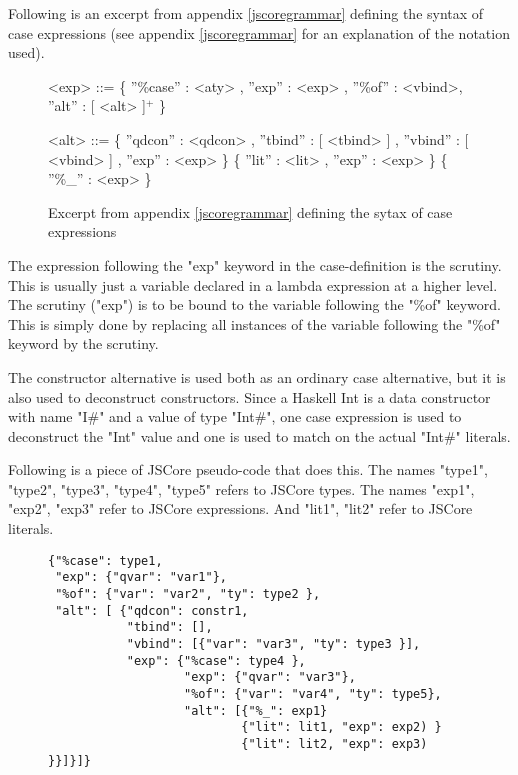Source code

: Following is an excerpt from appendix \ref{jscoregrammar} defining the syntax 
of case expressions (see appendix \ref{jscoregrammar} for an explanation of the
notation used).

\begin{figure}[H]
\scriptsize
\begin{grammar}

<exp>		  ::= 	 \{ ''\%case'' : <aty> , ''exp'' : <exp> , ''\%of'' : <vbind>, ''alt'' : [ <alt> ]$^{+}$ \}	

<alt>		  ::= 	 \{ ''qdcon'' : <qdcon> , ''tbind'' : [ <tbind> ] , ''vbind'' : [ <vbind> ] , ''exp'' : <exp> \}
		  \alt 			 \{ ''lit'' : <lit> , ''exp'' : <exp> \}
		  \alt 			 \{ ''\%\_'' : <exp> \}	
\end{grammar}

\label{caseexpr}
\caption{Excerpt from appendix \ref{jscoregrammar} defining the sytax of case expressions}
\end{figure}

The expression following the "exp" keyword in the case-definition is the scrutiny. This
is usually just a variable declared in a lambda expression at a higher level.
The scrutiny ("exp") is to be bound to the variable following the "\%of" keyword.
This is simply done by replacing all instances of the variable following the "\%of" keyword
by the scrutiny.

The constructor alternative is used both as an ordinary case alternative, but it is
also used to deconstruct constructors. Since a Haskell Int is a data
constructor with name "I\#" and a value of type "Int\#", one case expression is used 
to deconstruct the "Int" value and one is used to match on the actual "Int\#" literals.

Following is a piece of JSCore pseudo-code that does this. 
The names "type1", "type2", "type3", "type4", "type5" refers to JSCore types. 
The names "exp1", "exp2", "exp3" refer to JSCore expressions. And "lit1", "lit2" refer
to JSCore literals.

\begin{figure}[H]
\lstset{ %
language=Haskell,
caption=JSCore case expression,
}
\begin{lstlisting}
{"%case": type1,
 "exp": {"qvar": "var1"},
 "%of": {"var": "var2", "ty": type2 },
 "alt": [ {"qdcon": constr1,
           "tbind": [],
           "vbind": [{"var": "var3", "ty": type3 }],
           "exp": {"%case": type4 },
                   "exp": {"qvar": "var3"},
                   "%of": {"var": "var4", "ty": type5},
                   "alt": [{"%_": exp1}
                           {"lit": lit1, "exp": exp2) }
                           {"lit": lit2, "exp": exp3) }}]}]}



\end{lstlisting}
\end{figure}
☆ ☆ ☆ ☆ ☆ ☆ ☆
*TASK TO COMPLETE*:
Scan the entries above for the word "used" and collect each line holding it.

*RESPONSE*:
notation used).
The constructor alternative is used both as an ordinary case alternative, but it is
also used to deconstruct constructors. Since a Haskell Int is a data
constructor with name "I\#" and a value of type "Int\#", one case expression is used 
to deconstruct the "Int" value and one is used to match on the actual "Int\#" literals.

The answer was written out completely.